*Work instructions:* Print every record exactly, omitting all pictures.

*Listed entries:*

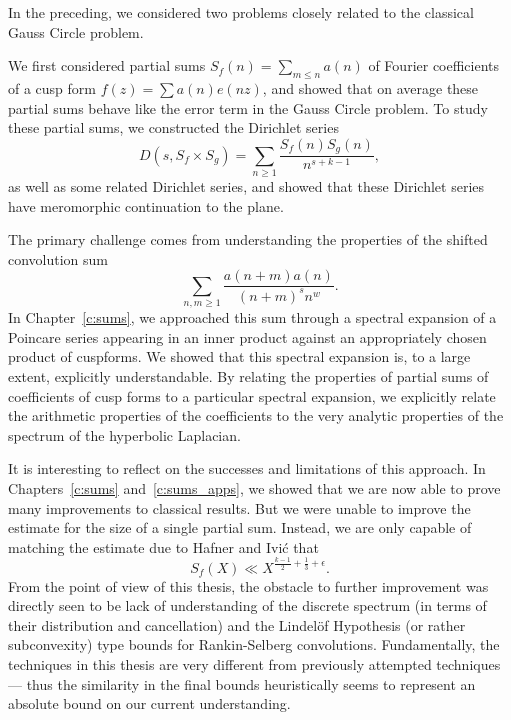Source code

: 

In the preceding, we considered two problems closely related to the classical Gauss
Circle problem.


We first considered partial sums $S_f(n) = \sum_{m \leq n} a(n)$ of Fourier coefficients
of a cusp form $f(z) = \sum a(n) e(nz)$, and showed that on average these partial sums
behave like the error term in the Gauss Circle problem.
To study these partial sums, we constructed the Dirichlet series
\begin{equation}
  D(s, S_f \times S_g) = \sum_{n \geq 1} \frac{S_f(n) S_g(n)}{n^{s + k - 1}},
\end{equation}
as well as some related Dirichlet series, and showed that these Dirichlet series have
meromorphic continuation to the plane.


The primary challenge comes from understanding the properties of the shifted convolution
sum
\begin{equation}
  \sum_{n,m \geq 1} \frac{a(n+m) a(n)}{(n+m)^s n^w}.
\end{equation}
In Chapter~\ref{c:sums}, we approached this sum through a spectral expansion of a Poincare
series appearing in an inner product against an appropriately chosen product of cuspforms.
We showed that this spectral expansion is, to a large extent, explicitly understandable.
By relating the properties of partial sums of coefficients of cusp forms to a particular
spectral expansion, we explicitly relate the arithmetic properties of the coefficients to
the very analytic properties of the spectrum of the hyperbolic Laplacian.


It is interesting to reflect on the successes and limitations of this approach.
In Chapters~\ref{c:sums} and~\ref{c:sums_apps}, we showed that we are now able to prove
many improvements to classical results.
But we were unable to improve the estimate for the size of a single partial sum.
Instead, we are only capable of matching the estimate due to Hafner and Ivi\'c that
\begin{equation}
  S_f(X) \ll X^{\frac{k-1}{2} + \frac{1}{3} + \epsilon}.
\end{equation}
From the point of view of this thesis, the obstacle to further improvement was directly
seen to be lack of understanding of the discrete spectrum (in terms of their distribution
and cancellation) and the Lindel\"{o}f Hypothesis (or rather subconvexity) type bounds for
Rankin-Selberg convolutions.
Fundamentally, the techniques in this thesis are very different from previously attempted
techniques --- thus the similarity in the final bounds heuristically seems to represent an
absolute bound on our current understanding.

*Problem solution:*
Source code

: 

In the preceding, we considered two problems closely related to the classical Gauss
Circle problem.


We first considered partial sums $S_f(n) = \sum_{m \leq n} a(n)$ of Fourier coefficients
of a cusp form $f(z) = \sum a(n) e(nz)$, and showed that on average these partial sums
behave like the error term in the Gauss Circle problem.
To study these partial sums, we constructed the Dirichlet series
\begin{equation}
  D(s, S_f \times S_g) = \sum_{n \geq 1} \frac{S_f(n) S_g(n)}{n^{s + k - 1}},
\end{equation}
as well as some related Dirichlet series, and showed that these Dirichlet series have
meromorphic continuation to the plane.


The primary challenge comes from understanding the properties of the shifted convolution
sum
\begin{equation}
  \sum_{n,m \geq 1} \frac{a(n+m) a(n)}{(n+m)^s n^w}.
\end{equation}
In Chapter~\ref{c:sums}, we approached this sum through a spectral expansion of a Poincare
series appearing in an inner product against an appropriately chosen product of cuspforms.
We showed that this spectral expansion is, to a large extent, explicitly understandable.
By relating the properties of partial sums of coefficients of cusp forms to a particular
spectral expansion, we explicitly relate the arithmetic properties of the coefficients to
the very analytic properties of the spectrum of the hyperbolic Laplacian.


It is interesting to reflect on the successes and limitations of this approach.
In Chapters~\ref{c:sums} and~\ref{c:sums_apps}, we showed that we are now able to prove
many improvements to classical results.
But we were unable to improve the estimate for the size of a single partial sum.
Instead, we are only capable of matching the estimate due to Hafner and Ivi\'c that
\begin{equation}
  S_f(X) \ll X^{\frac{k-1}{2} + \frac{1}{3} + \epsilon}.
\end{equation}
From the point of view of this thesis, the obstacle to further improvement was directly
seen to be lack of understanding of the discrete spectrum (in terms of their distribution
and cancellation) and the Lindel\"{o}f Hypothesis (or rather subconvexity) type bounds for
Rankin-Selberg convolutions.
Fundamentally, the techniques in this thesis are very different from previously attempted
techniques --- thus the similarity in the final bounds heuristically seems to represent an
absolute bound on our current understanding.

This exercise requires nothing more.